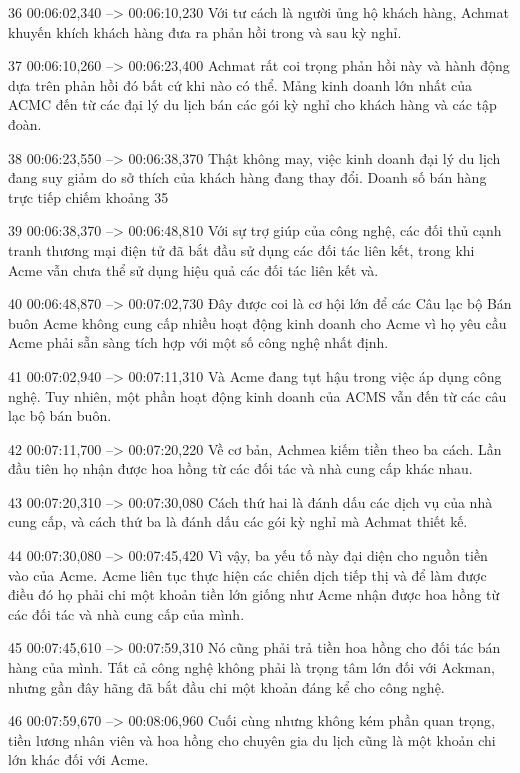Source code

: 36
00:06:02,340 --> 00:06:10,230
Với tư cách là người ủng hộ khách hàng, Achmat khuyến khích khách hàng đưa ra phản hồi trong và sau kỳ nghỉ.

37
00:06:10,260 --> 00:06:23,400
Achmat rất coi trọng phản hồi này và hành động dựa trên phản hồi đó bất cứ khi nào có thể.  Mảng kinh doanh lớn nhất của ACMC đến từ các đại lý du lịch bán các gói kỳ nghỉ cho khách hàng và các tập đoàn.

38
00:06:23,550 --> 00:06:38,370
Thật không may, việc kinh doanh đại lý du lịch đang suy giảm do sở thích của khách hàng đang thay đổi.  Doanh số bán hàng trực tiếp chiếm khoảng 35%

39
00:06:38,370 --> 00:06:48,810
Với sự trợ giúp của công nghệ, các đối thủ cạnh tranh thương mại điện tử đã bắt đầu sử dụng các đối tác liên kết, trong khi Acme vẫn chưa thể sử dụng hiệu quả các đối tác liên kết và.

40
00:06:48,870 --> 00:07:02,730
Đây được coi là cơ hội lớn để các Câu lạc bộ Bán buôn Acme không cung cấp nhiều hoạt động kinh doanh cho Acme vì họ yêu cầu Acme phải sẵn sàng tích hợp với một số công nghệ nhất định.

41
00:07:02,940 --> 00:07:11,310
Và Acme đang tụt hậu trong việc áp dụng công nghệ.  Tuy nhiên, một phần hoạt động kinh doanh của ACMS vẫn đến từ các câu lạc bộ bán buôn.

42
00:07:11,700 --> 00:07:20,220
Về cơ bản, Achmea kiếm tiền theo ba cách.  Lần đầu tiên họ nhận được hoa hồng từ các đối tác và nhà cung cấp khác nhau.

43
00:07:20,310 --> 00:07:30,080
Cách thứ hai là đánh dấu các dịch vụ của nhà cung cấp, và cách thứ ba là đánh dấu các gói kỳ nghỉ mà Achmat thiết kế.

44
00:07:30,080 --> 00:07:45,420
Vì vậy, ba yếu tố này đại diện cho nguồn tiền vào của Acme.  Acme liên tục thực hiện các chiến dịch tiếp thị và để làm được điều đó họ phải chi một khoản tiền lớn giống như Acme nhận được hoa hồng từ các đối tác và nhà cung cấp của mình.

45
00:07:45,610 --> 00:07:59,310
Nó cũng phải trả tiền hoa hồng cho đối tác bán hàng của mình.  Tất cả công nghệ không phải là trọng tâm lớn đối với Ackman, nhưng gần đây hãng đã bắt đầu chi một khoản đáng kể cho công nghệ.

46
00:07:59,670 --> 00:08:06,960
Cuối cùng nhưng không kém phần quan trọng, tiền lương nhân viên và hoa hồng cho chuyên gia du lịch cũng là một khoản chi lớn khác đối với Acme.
__________
Assignment>
Search the listing for the word "động" and return each line that holds it.

Task solution>
Achmat rất coi trọng phản hồi này và hành động dựa trên phản hồi đó bất cứ khi nào có thể.  Mảng kinh doanh lớn nhất của ACMC đến từ các đại lý du lịch bán các gói kỳ nghỉ cho khách hàng và các tập đoàn.
Đây được coi là cơ hội lớn để các Câu lạc bộ Bán buôn Acme không cung cấp nhiều hoạt động kinh doanh cho Acme vì họ yêu cầu Acme phải sẵn sàng tích hợp với một số công nghệ nhất định.
Và Acme đang tụt hậu trong việc áp dụng công nghệ.  Tuy nhiên, một phần hoạt động kinh doanh của ACMS vẫn đến từ các câu lạc bộ bán buôn.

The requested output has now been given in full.